◆ TO DO
Each line of the data must be copied exactly.

RECORDS TO USE START

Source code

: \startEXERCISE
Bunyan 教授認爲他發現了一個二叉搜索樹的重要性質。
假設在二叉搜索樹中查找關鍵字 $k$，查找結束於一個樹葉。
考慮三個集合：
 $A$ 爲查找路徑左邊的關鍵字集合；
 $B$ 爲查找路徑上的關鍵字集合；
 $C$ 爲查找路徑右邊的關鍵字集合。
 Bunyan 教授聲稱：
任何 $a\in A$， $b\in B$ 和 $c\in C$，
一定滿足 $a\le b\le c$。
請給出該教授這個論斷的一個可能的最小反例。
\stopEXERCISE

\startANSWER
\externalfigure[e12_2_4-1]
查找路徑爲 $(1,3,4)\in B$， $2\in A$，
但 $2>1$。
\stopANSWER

RECORDS TO USE END

◆ SOLUTION TO THE EXERCISE
Source code

: \startEXERCISE
Bunyan 教授認爲他發現了一個二叉搜索樹的重要性質。
假設在二叉搜索樹中查找關鍵字 $k$，查找結束於一個樹葉。
考慮三個集合：
 $A$ 爲查找路徑左邊的關鍵字集合；
 $B$ 爲查找路徑上的關鍵字集合；
 $C$ 爲查找路徑右邊的關鍵字集合。
 Bunyan 教授聲稱：
任何 $a\in A$， $b\in B$ 和 $c\in C$，
一定滿足 $a\le b\le c$。
請給出該教授這個論斷的一個可能的最小反例。
\stopEXERCISE

\startANSWER
\externalfigure[e12_2_4-1]
查找路徑爲 $(1,3,4)\in B$， $2\in A$，
但 $2>1$。
\stopANSWER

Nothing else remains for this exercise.